What is expected:
Nothing in the records may be changed; retype them in full.

Materials provided: Begin

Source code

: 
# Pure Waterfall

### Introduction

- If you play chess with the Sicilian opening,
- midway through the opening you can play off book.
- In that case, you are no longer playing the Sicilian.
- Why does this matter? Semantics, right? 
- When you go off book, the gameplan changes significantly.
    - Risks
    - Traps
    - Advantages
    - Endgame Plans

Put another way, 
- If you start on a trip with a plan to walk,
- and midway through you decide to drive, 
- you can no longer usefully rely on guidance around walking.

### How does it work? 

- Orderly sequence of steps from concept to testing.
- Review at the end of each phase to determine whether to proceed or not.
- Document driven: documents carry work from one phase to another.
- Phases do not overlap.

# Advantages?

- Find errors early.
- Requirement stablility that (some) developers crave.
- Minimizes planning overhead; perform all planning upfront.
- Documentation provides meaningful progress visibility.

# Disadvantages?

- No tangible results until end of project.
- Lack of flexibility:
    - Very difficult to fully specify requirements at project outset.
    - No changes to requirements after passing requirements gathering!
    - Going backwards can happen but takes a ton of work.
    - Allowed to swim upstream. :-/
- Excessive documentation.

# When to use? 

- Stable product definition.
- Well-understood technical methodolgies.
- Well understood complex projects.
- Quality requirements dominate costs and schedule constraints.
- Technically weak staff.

Materials provided: End

Solution to the exercise:
Source code

: 
# Pure Waterfall

### Introduction

- If you play chess with the Sicilian opening,
- midway through the opening you can play off book.
- In that case, you are no longer playing the Sicilian.
- Why does this matter? Semantics, right? 
- When you go off book, the gameplan changes significantly.
    - Risks
    - Traps
    - Advantages
    - Endgame Plans

Put another way, 
- If you start on a trip with a plan to walk,
- and midway through you decide to drive, 
- you can no longer usefully rely on guidance around walking.

### How does it work? 

- Orderly sequence of steps from concept to testing.
- Review at the end of each phase to determine whether to proceed or not.
- Document driven: documents carry work from one phase to another.
- Phases do not overlap.

# Advantages?

- Find errors early.
- Requirement stablility that (some) developers crave.
- Minimizes planning overhead; perform all planning upfront.
- Documentation provides meaningful progress visibility.

# Disadvantages?

- No tangible results until end of project.
- Lack of flexibility:
    - Very difficult to fully specify requirements at project outset.
    - No changes to requirements after passing requirements gathering!
    - Going backwards can happen but takes a ton of work.
    - Allowed to swim upstream. :-/
- Excessive documentation.

# When to use? 

- Stable product definition.
- Well-understood technical methodolgies.
- Well understood complex projects.
- Quality requirements dominate costs and schedule constraints.
- Technically weak staff.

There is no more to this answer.